▼
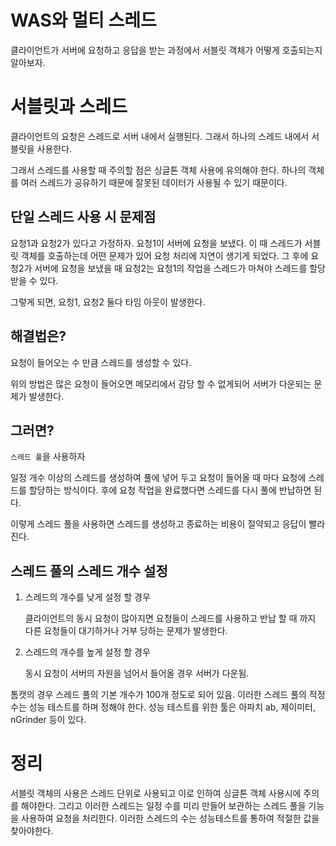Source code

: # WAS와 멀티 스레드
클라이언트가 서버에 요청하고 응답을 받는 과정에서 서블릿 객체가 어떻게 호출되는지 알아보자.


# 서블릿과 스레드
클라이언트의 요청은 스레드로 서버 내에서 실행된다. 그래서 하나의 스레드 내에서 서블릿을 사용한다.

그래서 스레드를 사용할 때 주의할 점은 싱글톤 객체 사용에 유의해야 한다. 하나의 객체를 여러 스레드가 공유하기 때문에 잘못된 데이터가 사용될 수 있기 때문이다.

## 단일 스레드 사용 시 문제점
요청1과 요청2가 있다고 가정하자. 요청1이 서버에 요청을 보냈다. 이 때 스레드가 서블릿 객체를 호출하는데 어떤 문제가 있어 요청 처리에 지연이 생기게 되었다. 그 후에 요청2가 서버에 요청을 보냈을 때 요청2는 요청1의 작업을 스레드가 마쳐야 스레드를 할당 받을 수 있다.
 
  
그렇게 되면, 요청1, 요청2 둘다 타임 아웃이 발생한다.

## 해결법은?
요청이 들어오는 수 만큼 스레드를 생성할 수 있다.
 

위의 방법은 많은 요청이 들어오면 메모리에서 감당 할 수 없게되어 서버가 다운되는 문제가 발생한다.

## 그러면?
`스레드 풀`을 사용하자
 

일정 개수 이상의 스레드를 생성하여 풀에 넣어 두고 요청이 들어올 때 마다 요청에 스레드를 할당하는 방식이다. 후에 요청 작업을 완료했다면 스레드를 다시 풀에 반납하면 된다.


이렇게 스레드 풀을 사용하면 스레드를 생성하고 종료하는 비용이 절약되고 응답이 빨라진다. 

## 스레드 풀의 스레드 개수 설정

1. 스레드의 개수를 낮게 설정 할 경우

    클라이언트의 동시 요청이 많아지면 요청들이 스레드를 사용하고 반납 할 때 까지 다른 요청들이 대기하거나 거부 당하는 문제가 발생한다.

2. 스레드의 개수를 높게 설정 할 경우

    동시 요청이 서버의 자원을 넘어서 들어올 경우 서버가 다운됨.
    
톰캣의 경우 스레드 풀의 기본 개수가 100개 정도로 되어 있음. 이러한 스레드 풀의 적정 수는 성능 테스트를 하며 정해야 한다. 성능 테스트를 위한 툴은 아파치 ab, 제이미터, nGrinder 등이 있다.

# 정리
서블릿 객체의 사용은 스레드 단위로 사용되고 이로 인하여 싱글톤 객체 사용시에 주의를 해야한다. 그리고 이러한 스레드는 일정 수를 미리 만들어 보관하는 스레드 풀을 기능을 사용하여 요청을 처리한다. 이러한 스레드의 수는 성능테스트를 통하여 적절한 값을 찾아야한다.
▲
** What you are asked to do **
Word for word, repeat the line holding "톰캣의 경우 스레드 풀의" and all lines after it through the end of the entries above.

** Result **
톰캣의 경우 스레드 풀의 기본 개수가 100개 정도로 되어 있음. 이러한 스레드 풀의 적정 수는 성능 테스트를 하며 정해야 한다. 성능 테스트를 위한 툴은 아파치 ab, 제이미터, nGrinder 등이 있다.

# 정리
서블릿 객체의 사용은 스레드 단위로 사용되고 이로 인하여 싱글톤 객체 사용시에 주의를 해야한다. 그리고 이러한 스레드는 일정 수를 미리 만들어 보관하는 스레드 풀을 기능을 사용하여 요청을 처리한다. 이러한 스레드의 수는 성능테스트를 통하여 적절한 값을 찾아야한다.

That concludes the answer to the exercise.